The more curious among you might be wondering why there’s a picture of a champagne bucket full of low quality megaswill at the top of this post, especially as there’s no New visible. Well, it’s a picture I took, much to the amusement of my colleagues, at the National Training Awards in November last year. There we were, in Canberra’s twelfth-finest conference facilities (they’d forgotten to book early was the rumour), the cream of vocational training all around us, Greedy Smith from Mental as Anything about to sing the national anthem, accapella, the wine and food carefully chosen, and what had they done for the beer drinkers? Bunged a few cans of low-quality Carlton products in champagne buckets and left us to it. There weren’t even any glasses.
I was the only beer drinker on my table so, trying to follow Viv Savage‘s dictum to “have a good time, all the time”, I set about emptying our bucket. I believe this is where the phrase “taking one for the team” originated. It’s certainly where my work nicknames of “bucket boy” and “the can man” came from.
The next awards ceremony I attended (get me, I live the high life) was earlier this year, but after the night with Beccy mentioned above. The NSW Sports Federation Awards were perhaps a more parochial affair, but they were at least notionally black-tie (people who work in education are not expected to make as much effort it seems, scruffy buggers), had a far more, um, raunchy, set of entertainers, and the food wasn’t bad either. So when I and my glamorous female work colleagues were in the pre-dinner vestibule, thirsty on a very hot Sydney summer night, what was the choice of beer?
There was no choice. Toohey’s New, sir?
On a closer inspection of the pumps I noticed that Heineken could have been a choice but there’d obviously been a decision somewhere along the line that that foreign stuff wasn’t going to be offered. Thirst quenched and brow mopped with handkerchief, I moved onto the wine.

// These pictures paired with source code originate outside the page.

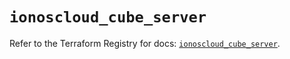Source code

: # `ionoscloud_cube_server`

Refer to the Terraform Registry for docs: [`ionoscloud_cube_server`](https://registry.terraform.io/providers/ionos-cloud/ionoscloud/6.7.0/docs/resources/cube_server).
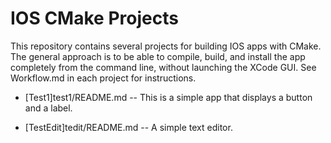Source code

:IOS CMake Projects
==================

This repository contains several projects for building
IOS apps with CMake. The general approach is to be able
to compile, build, and install the app completely from
the command line, without launching the XCode GUI. See
Workflow.md in each project for instructions.

* [Test1]test1/README.md -- This is a simple app that displays a button and
             a label.

* [TestEdit]tedit/README.md -- A simple text editor.

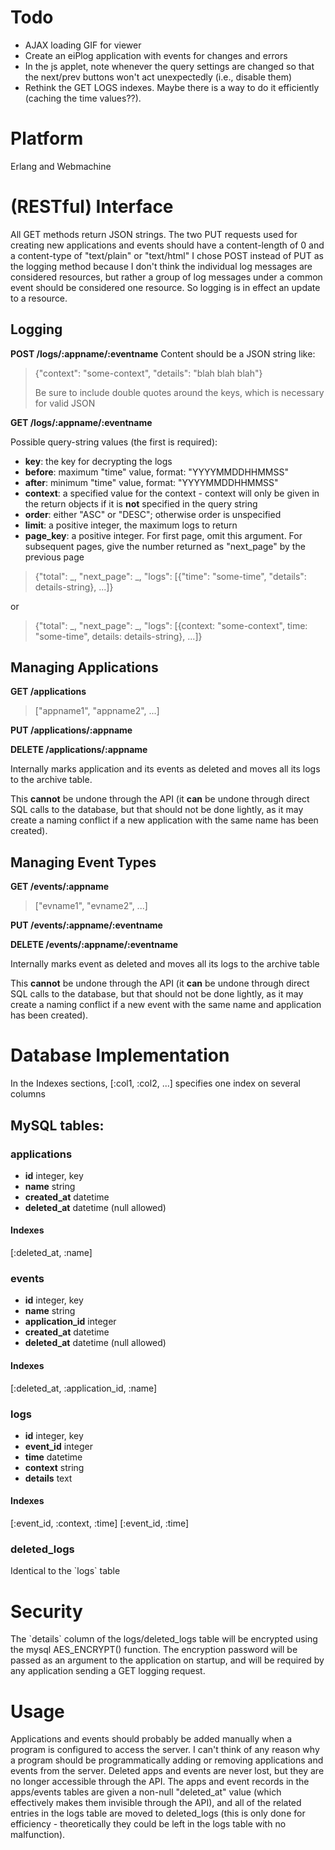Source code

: # Todo

-   AJAX loading GIF for viewer
-   Create an eiPlog application with events for changes and errors
-   In the js applet, note whenever the query settings are changed so that the next/prev buttons won't act unexpectedly (i.e., disable them)
-   Rethink the GET LOGS indexes. Maybe there is a way to do it efficiently (caching the time values??).


# Platform

Erlang and Webmachine
# (RESTful) Interface

All GET methods return JSON strings.
The two PUT requests used for creating new applications and events
should have a content-length of 0 and a content-type of
"text/plain" or "text/html"
I chose POST instead of PUT as the logging method because I don't
think the individual log messages are considered resources, but
rather a group of log messages under a common event should be
considered one resource. So logging is in effect an update to a
resource.
## Logging

**POST /logs/:appname/:eventname**
Content should be a JSON string like:

> {"context": "some-context", "details": "blah blah blah"}
>
> Be sure to include double quotes around the keys, which is
> necessary for valid JSON

**GET /logs/:appname/:eventname**

Possible query-string values (the first is required):

-   **key**: the key for decrypting the logs
-   **before**: maximum "time" value, format: "YYYYMMDDHHMMSS"
-   **after**: minimum "time" value, format: "YYYYMMDDHHMMSS"
-   **context**: a specified value for the context - context will
    only be given in the return objects if it is **not**&nbsp;specified
    in the query string
-   **order**: either "ASC" or "DESC"; otherwise order is unspecified
-   **limit**: a positive integer, the maximum logs to return
-   **page_key**: a positive integer. For first page, omit this argument. For subsequent
    pages, give the number returned as "next_page" by the previous page

> {"total": \_, "next_page": \_, "logs": [{"time": "some-time", "details": details-string}, ...]}

or

> {"total": \_, "next_page": \_, "logs": [{context: "some-context", time: "some-time", details: details-string}, ...]}

## **Managing Applications**

**GET /applications**
 
> ["appname1", "appname2", ...]

**PUT /applications/:appname**

**DELETE /applications/:appname**

Internally marks application and its events as deleted and moves
all its logs to the archive table. 

This **cannot** be undone through
the API (it **can** be undone through direct SQL calls to the database,
but that should not be done lightly, as it may create a naming conflict
if a new application with the same name has been created).

## Managing Event Types

**GET /events/:appname**

> ["evname1", "evname2", ...]

**PUT /events/:appname/:eventname**

**DELETE /events/:appname/:eventname**

Internally marks event as deleted and moves all its logs to the
archive table

This **cannot** be undone through
the API (it **can** be undone through direct SQL calls to the database,
but that should not be done lightly, as it may create a naming conflict
if a new event with the same name and application has been created).

# Database Implementation

In the Indexes sections, [:col1, :col2, ...] specifies one index on
several columns
## MySQL tables:

### applications

+ **id** integer, key
+ **name** string
+ **created\_at** datetime
+ **deleted\_at** datetime (null allowed)

#### Indexes

[:deleted\_at, :name]
### events

+ **id** integer, key
+ **name** string
+ **application\_id** integer
+ **created\_at** datetime
+ **deleted\_at** datetime (null allowed)

#### Indexes

[:deleted\_at, :application\_id, :name]
### logs

+ **id** integer, key
+ **event\_id** integer
+ **time** datetime
+ **context** string
+ **details** text

#### Indexes

[:event\_id, :context, :time]
[:event\_id, :time]

### deleted\_logs

Identical to the \`logs\` table
# Security

The \`details\` column of the logs/deleted\_logs table will be
encrypted using the mysql AES\_ENCRYPT() function. The encryption
password will be passed as an argument to the application on
startup, and will be required by any application sending a GET
logging request.&nbsp;
# Usage

Applications and events should probably be added manually when a
program is configured to access the server. I can't think of any
reason why a program should be programmatically adding or removing
applications and events from the server. Deleted apps and events
are never lost, but they are no longer accessible through the API.
The apps and event records in the apps/events tables are given a
non-null "deleted\_at" value (which effectively makes them
invisible through the API), and all of the related entries in the
logs table are moved to deleted\_logs (this is only done for
efficiency - theoretically they could be left in the logs table
with no malfunction).
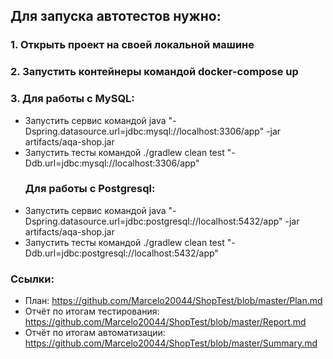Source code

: ## Для запуска автотестов нужно: 
### 1. Открыть проект на своей локальной машине
### 2. Запустить контейнеры командой docker-compose up
### 3. Для работы с MySQL:
* Запустить сервис командой java "-Dspring.datasource.url=jdbc:mysql://localhost:3306/app" -jar artifacts/aqa-shop.jar
* Запустить тесты командой ./gradlew clean test "-Ddb.url=jdbc:mysql://localhost:3306/app" 
   ###   Для работы с Postgresql:
* Запустить сервис командой java "-Dspring.datasource.url=jdbc:postgresql://localhost:5432/app" -jar artifacts/aqa-shop.jar
* Запустить тесты командой ./gradlew clean test "-Ddb.url=jdbc:postgresql://localhost:5432/app"

### Ссылки:
* План: https://github.com/Marcelo20044/ShopTest/blob/master/Plan.md
* Отчёт по итогам тестирования: https://github.com/Marcelo20044/ShopTest/blob/master/Report.md
* Отчёт по итогам автоматизации: https://github.com/Marcelo20044/ShopTest/blob/master/Summary.md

Every two years my work runs a conference, and the latest version happened at the beginning of March this year. On the first night there’s always a dinner and staff are invited. It was a fun night, I was able to do some decent networking (not usually my strong suit) and have a good time with my colleagues, and the food was probably the best of the three occasions I’ve mentioned so far. The band was a bit loud, but there was space outside to chat later, and you could take your drinks out with you. Another hot, hot night in Sydney, so beer was the obvious choice of drink. Waiter! A beer if you please!
Toohey’s New.
In a country where beer is the accepted social drink, and more and more people are understanding that it can be a quality product on a par with wine for variety and taste, why is is that at every corporate event I’ve been to effort is put into the choice of the food and the wine but no-one even thinks twice about the choice of the beer, but just assumes that anyone who wants one (and it’s usually a higher proportion of people than at British equivalents) will be happy with any old swill? All I’m asking for is a choice of two beers. One of them can be New if it has to be, but a James Squire or a Little Creatures would show that the venue valued all its customers and, frankly, realised that they had tastebuds.